Based on the findings from Beyond the Project: Sustain Benefits to Optimize Business Value, the third in PMI’s series on benefits realization maturity, there are three recommended actions that organizations should take:
- Invest in benefits realization management — it’s worth the effort. Organizations with high benefits realization management maturity invest in the discipline and establish its value organization-wide. They build a strong foundation of tools, resources, and cross-functional teaming to achieve and sustain benefits. They also target benefits that align with strategic goals and monitor and measure progress against the benefits during project execution and beyond.
These organizations waste significantly less money due to poor performance; specifically, US$112 million less for every US$1 billion invested in projects and programs. They also achieve better project performance and realize expected benefits at higher rates. On average, 50% more of their projects meet original goals and business intent.

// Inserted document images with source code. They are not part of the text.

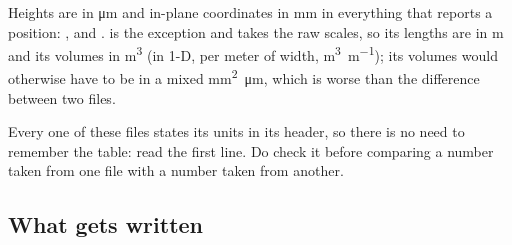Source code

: \begin{warn}
  Heights are in \si{\micro\metre} and in-plane coordinates in
  \si{\milli\metre} in everything that reports a position: ,
   and .  is the
  exception and takes the raw scales, so its lengths are in \si{\metre} and
  its volumes in \si{\metre\cubed} (in 1-D, per meter of width,
  \si{\metre\cubed\per\metre}); its volumes would otherwise have to be
  in a mixed \si{\milli\metre\squared\micro\metre}, which is worse than the
  difference between two files.

  Every one of these files states its units in its header, so there is no need
  to remember the table: read the first line. Do check it before comparing a
  number taken from one file with a number taken from another.
\end{warn}

\subsection{What gets written}

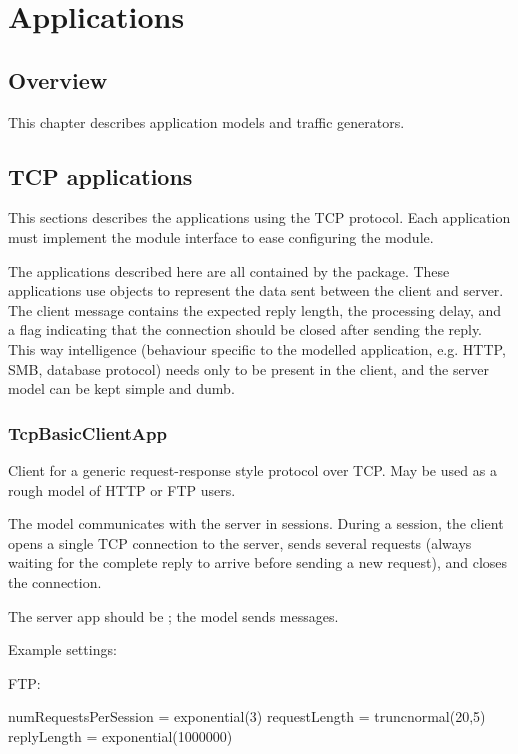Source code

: \chapter{Applications}
\label{cha:apps}


\section{Overview}

This chapter describes application models and traffic generators.

\section{TCP applications}

This sections describes the applications using the TCP protocol.
Each application must implement the  module interface
to ease configuring the  module.

The applications described here are all contained by the
 package. These applications use
 objects to represent the data sent between the client
and server. The client message contains the expected reply length, the
processing delay, and a flag indicating that the connection should be closed
after sending the reply. This way intelligence (behaviour specific to the
modelled application, e.g. HTTP, SMB, database protocol) needs only to be
present in the client, and the server model can be kept simple and dumb.


\subsection{TcpBasicClientApp}

Client for a generic request-response style protocol over TCP.
May be used as a rough model of HTTP or FTP users.

The model communicates with the server in sessions. During a session,
the client opens a single TCP connection to the server, sends several
requests (always waiting for the complete reply to arrive before
sending a new request), and closes the connection.

The server app should be ; the model sends
 messages.

Example settings:

FTP:

\begin{inifile}
numRequestsPerSession = exponential(3)
requestLength = truncnormal(20,5)
replyLength = exponential(1000000)
\end{inifile}

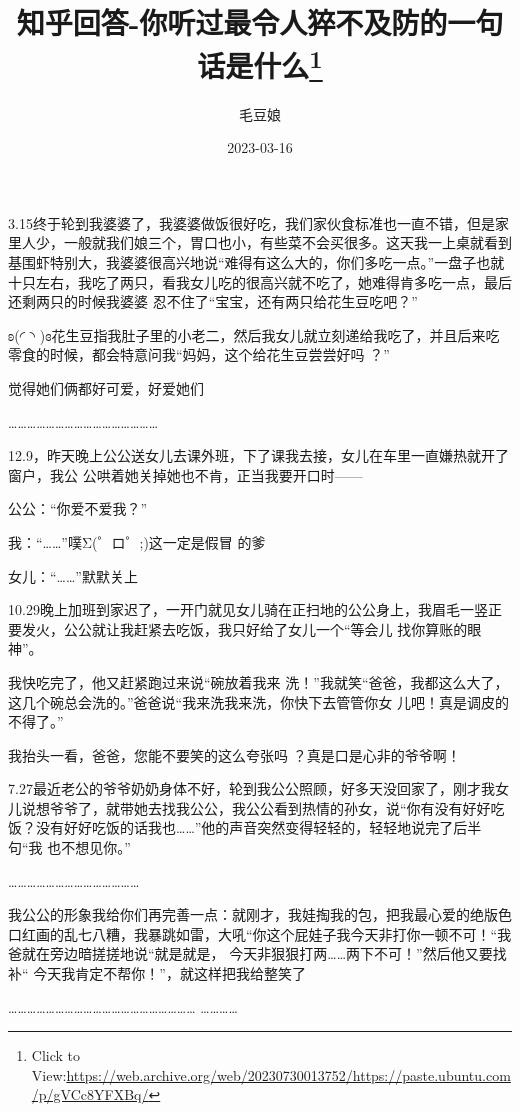 \documentclass{article}
\title{知乎回答-你听过最令人猝不及防的一句话是什么\footnote{Click to View:\url{https://web.archive.org/web/20230730013752/https://paste.ubuntu.com/p/gVCc8YFXBq/}}}
\author{毛豆娘}
\date{2023-03-16}
\begin{document}

\maketitle


\Large

﻿3.15终于轮到我婆婆了，我婆婆做饭很好吃，我们家伙食标准也一直不错，但是家里人少，一般就我们娘三个，胃口也小，有些菜不会买很多。这天我一上桌就看到基围虾特别大，我婆婆很高兴地说“难得有这么大的，你们多吃一点。”一盘子也就十只左右，我吃了两只，看我女儿吃的很高兴就不吃了，她难得肯多吃一点，最后还剩两只的时候我婆婆
忍不住了“宝宝，还有两只给花生豆吃吧？” 

ʚ(◜ ◝ )ɞ花生豆指我肚子里的小老二，然后我女儿就立刻递给我吃了，并且后来吃零食的时候，都会特意问我“妈妈，这个给花生豆尝尝好吗
？” 


\newpage

觉得她们俩都好可爱，好爱她们 


………………………………………… 

12.9，昨天晚上公公送女儿去课外班，下了课我去接，女儿在车里一直嫌热就开了窗户，我公
公哄着她关掉她也不肯，正当我要开口时—— 


公公：“你爱不爱我？” 

我：“……”噗Σ(゜ロ゜;)这一定是假冒
的爹 


女儿：“……”默默关上 


10.29晚上加班到家迟了，一开门就见女儿骑在正扫地的公公身上，我眉毛一竖正要发火，公公就让我赶紧去吃饭，我只好给了女儿一个“等会儿
找你算账的眼神”。 

我快吃完了，他又赶紧跑过来说“碗放着我来
\newpage
洗！”我就笑“爸爸，我都这么大了，这几个碗总会洗的。”爸爸说“我来洗我来洗，你快下去管管你女
儿吧！真是调皮的不得了。” 

我抬头一看，爸爸，您能不要笑的这么夸张吗
？真是口是心非的爷爷啊！ 


7.27最近老公的爷爷奶奶身体不好，轮到我公公照顾，好多天没回家了，刚才我女儿说想爷爷了，就带她去找我公公，我公公看到热情的孙女，说“你有没有好好吃饭？没有好好吃饭的话我也……”他的声音突然变得轻轻的，轻轻地说完了后半句“我
也不想见你。” 


…………………………………… 

我公公的形象我给你们再完善一点：就刚才，我娃掏我的包，把我最心爱的绝版色口红画的乱七八糟，我暴跳如雷，大吼“你这个屁娃子我今天非打你一顿不可！“我爸就在旁边暗搓搓地说“就是就是，
\newpage
今天非狠狠打两……两下不可！”然后他又要找补“
今天我肯定不帮你！”，就这样把我给整笑了 

……………………………………………………
………… 
\end{document}
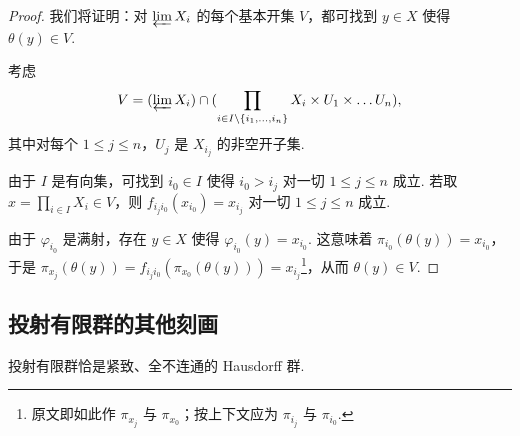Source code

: \begin{proof}
我们将证明：对 $\varprojlim X_i$ 的每个基本开集 $V$，都可找到 $y\in X$ 使得 $\theta(y)\in V$.

考虑
\[
V=(\varprojlim X_i)\cap(\prod_{i\in I\setminus\{i_1,\ldots,i_n\}}X_i\times U_1\times\ldots U_n),
\]
其中对每个 $1\leq j\leq n$，$U_j$ 是 $X_{i_j}$ 的非空开子集.

由于 $I$ 是有向集，可找到 $i_0\in I$ 使得 $i_0>i_j$ 对一切 $1\leq j\leq n$ 成立. 若取 $x=\prod_{i\in I}X_i\in V$，则 $f_{i_ji_0}(x_{i_0})=x_{i_j}$ 对一切 $1\leq j\leq n$ 成立.

由于 $\varphi_{i_0}$ 是满射，存在 $y\in X$ 使得 $\varphi_{i_0}(y)=x_{i_0}$. 这意味着 $\pi_{i_0}(\theta(y))=x_{i_0}$，于是 $\pi_{x_j}(\theta(y))=f_{i_ji_0}(\pi_{x_0}(\theta(y)))=x_{i_j}$\footnote{原文即如此作 $\pi_{x_j}$ 与 $\pi_{x_0}$；按上下文应为 $\pi_{i_j}$ 与 $\pi_{i_0}$.}，从而 $\theta(y)\in V$.
\end{proof}

\subsection{投射有限群的其他刻画}

\begin{theorem}\label{c3-thm-2-5}
投射有限群恰是紧致、全不连通的 Hausdorff 群.
\end{theorem}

- Stay focused on benefits beyond the project—it’s essential. Organizations that commit to the transition and sustainment activities highlighted in PMI’s latest benefits realization management report perform better. The activities drive a measurable impact by maintaining a benefits focus from project inception to close.
Organizations that commit to carrying out these activities exhibit higher benefits realization management maturity than other organizations and see 69% more projects meeting or exceeding forecasted ROI.
- Communicate cross-functionally—it’s vital to success. High benefits realization management maturity organizations sustain benefits over time by establishing clear communication and encouraging robust dialogue among project managers, project teams, business owners, and executive sponsors and other leaders. These organizations also establish a benefits-driven culture.
Among organizations with more mature benefits realization management practices, 92% make project teams aware of the success or failure of benefits after the project ends and 77% make their project teams aware of unanticipated benefits that have been realized.
“The importance of these transition and benefits sustainment activities are confirmed by organizations that are committed to benefits realization management,” noted Langley. “According to one of the executives mentioned in the report, these activities help her project teams get a seat at the table with the decision maker and avoid being perceived as order takers.”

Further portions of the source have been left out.